We can also look at the two Snow White re-tells that came out this year (just for fun). Mirror Mirror was marketed as a light-hearted, live-action (yet very animated in nature), fun interpretation on the Snow White story. It got horrible reviews. But I saw it, and not just because I love Julia Roberts (I’ve forgiven her and Florence Welch for Eat Pray Love).  I laughed a few times, but most of the laughter-inducing scenes were in the trailers that I had been watching for months in giddy anticipation. I knew I wasn’t going to be floored, but honestly, I didn’t need to be. I saw it because I love me some fairy tales, and a fairy tale I got. Snow White and the Huntsman is obviously a very different, much darker version than either Mirror Mirror or the original Disney classic. And even though I have no desire to watch Kristen Stewart look constipated for two hours and call it acting, there’s a good chance I’m going to see it…

Who am I kidding, I’ll see it.

So what have we learned here? Apparently, a surefire way to get me (and many others like me) to watch a television show or movie is to re-vamp a fairy tale. Why? Because the second I see it, I turn into a wide-eyed, princess-worshiping little girl. Hollywood is manipulating me with fairy tales. But I like it. So keep ’em coming.


9 thoughts on “Hollywood is manipulating me with fairy tales… and I like it

  1. I couldn’t get into either show (Once Upon A Time remains on my DVR; nearly a season’s worth, and will likely get watching during the summer TV duldrums) and had only a moderate desire to see Mirror, Mirror; I too am an adult fairytale nerd. I think it combines so many of the things and genres I like: history and fantasy, mythology and whimsy, the dark and the absurd and as a result, I can’t get enough. As something of a religious scholar, I love how fairy tales preserve the older religions of Europe after the practioners were converted at swordpoint by the Holy Roman Empire. So much to learn and it is a mysterious puzzle that needs to be put together to get the whole story.

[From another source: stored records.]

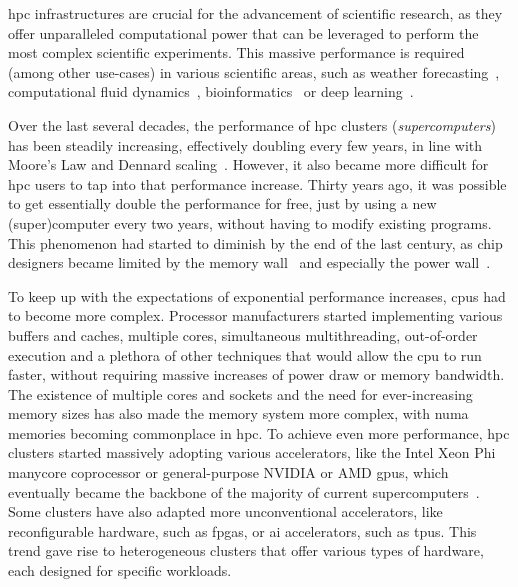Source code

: \gls{hpc} infrastructures are crucial for the advancement of scientific
research, as they offer unparalleled computational power that can be leveraged to perform the most
complex scientific experiments. This massive performance is required (among other use-cases) in
various scientific areas, such as weather forecasting~\cite{wrf}, computational fluid
dynamics~\cite{cfd}, bioinformatics~\cite{bioinformatics} or deep
learning~\cite{hpcdl}.

Over the last several decades, the performance of \gls{hpc} clusters
(\emph{supercomputers}) has been steadily increasing, effectively doubling every few years, in line
with Moore's Law and Dennard scaling~\cite{mooreslaw}. However, it also became more difficult
for \gls{hpc} users to tap into that performance increase. Thirty years ago, it was
possible to get essentially double the performance for free, just by using a new (super)computer
every two years, without having to modify existing programs. This phenomenon had started to
diminish by the end of the last century, as chip designers became limited by the memory
wall~\cite{memorywall} and especially the power wall~\cite{powerwall}.

To keep up with the expectations of exponential performance increases, \glspl{cpu} had
to become more complex. Processor manufacturers started implementing various buffers and caches,
multiple cores, simultaneous multithreading, out-of-order execution and a plethora of other
techniques that would allow the \gls{cpu} to run faster, without requiring massive
increases of power draw or memory bandwidth. The existence of multiple cores and sockets and the
need for ever-increasing memory sizes has also made the memory system more complex, with
\gls{numa} memories becoming commonplace in \gls{hpc}. To achieve even
more performance, \gls{hpc} clusters started massively adopting various accelerators,
like the Intel Xeon Phi~\cite{xeonphi} manycore coprocessor or general-purpose NVIDIA or
AMD \glspl{gpu}, which eventually became the backbone of the majority of current
supercomputers~\cite{top500gpu}. Some clusters have also adapted more unconventional
accelerators, like reconfigurable hardware, such as \glspl{fpga}, or
\gls{ai} accelerators, such as \glspl{tpu}. This trend gave rise to
heterogeneous clusters that offer various types of hardware, each designed for specific workloads.

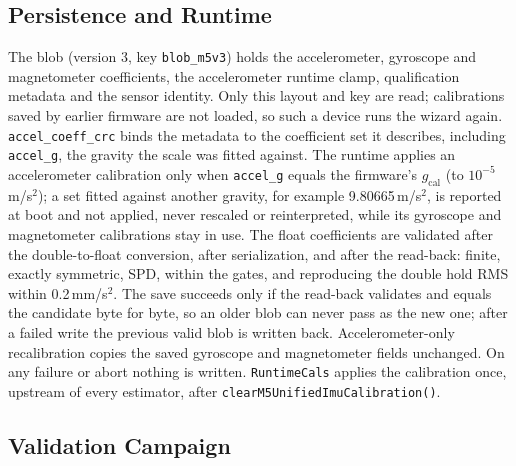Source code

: \documentclass[conference]{IEEEtran}
\begin{document}
    \subsection{Persistence and Runtime}

    The blob (version 3, key \texttt{blob\_m5v3}) holds the accelerometer,
    gyroscope and magnetometer coefficients, the accelerometer runtime
    clamp, qualification metadata and the sensor identity. Only this layout
    and key are read; calibrations saved by earlier firmware are not loaded,
    so such a device runs the wizard again. \texttt{accel\_coeff\_crc} binds the metadata to the
    coefficient set it describes, including \texttt{accel\_g}, the gravity
    the scale was fitted against. The runtime applies an accelerometer
    calibration only when \texttt{accel\_g} equals the firmware's
    $g_\text{cal}$ (to $10^{-5}$\,m/s$^2$); a set fitted against another
    gravity, for example 9.80665\,m/s$^2$, is reported at boot and not
    applied, never rescaled or reinterpreted, while its gyroscope and
    magnetometer calibrations stay in use. The float coefficients are validated after
    the double-to-float conversion, after serialization, and after the
    read-back: finite, exactly symmetric, SPD, within the gates, and
    reproducing the double hold RMS within 0.2\,mm/s$^2$. The save succeeds
    only if the read-back validates and equals the candidate byte for byte,
    so an older blob can never pass as the new one; after a failed write the
    previous valid blob is written back. Accelerometer-only recalibration
    copies the saved gyroscope and magnetometer fields unchanged. On any
    failure or abort nothing is written. \texttt{RuntimeCals} applies the
    calibration once, upstream of every estimator, after
    \texttt{clearM5UnifiedImuCalibration()}.

    \subsection{Validation Campaign}
\end{document}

    That big bad wolf that terrorizes his way through so many stories? He is representative of Fenris, the big bad of the Old Norse religion. Those old crones who prey on children? The Baba Yaga, mother of Russia, who lives in a house of bones. Leprechauns? A joke played on Stooping Lugh, the greatest of the Gaelic gods.

    But despite how much I love them for their pre-christian allegories; I love them more simply for the stories. A great fairy-tale related comic book called Fables manages to push all the characters into one overarcing narrative (and was optioned by both NBC and ABC prior to them developing their own fairy tale meets real world shows). I recommend it to anyone who likes comics or myths or, naturally, fables. Also for an interesting and dark take on Snow White, check out Neil Gaiman’s short story Snow, Glass, Apples.


    1. Haha holy crap you really like fairy tales. Skip Mirror Mirror, but watch Once Upon a Time. Once it started being a must-watch for me on Sundays, the Hubbster started watching it too–and he really likes it!


  2. Ugh I LOVED this show! I was always so excited to see what characters would pop up next. It’s a great show for us in the post-princess generation (the first movie I ever saw in theaters was The Little Mermaid) with a modern twist!


  3. But what about Hansel and Gretel? An epic re-telling of the fairy-tale, with thinly-veiled political messages about America’s obese youth? It’ll be Jonah Hill and America Ferrera being fattened up by Rosie O’Donnell, before Channing Tatum appears at the end to burn the cookie house down.

    Would you watch that?


  4. I didn’t think Once Upon A Time was going to be as good as it is; I was legitimately bummed when the season ended. I think it’s great that they’ve found a way to depict classic tales in a fresh, new way!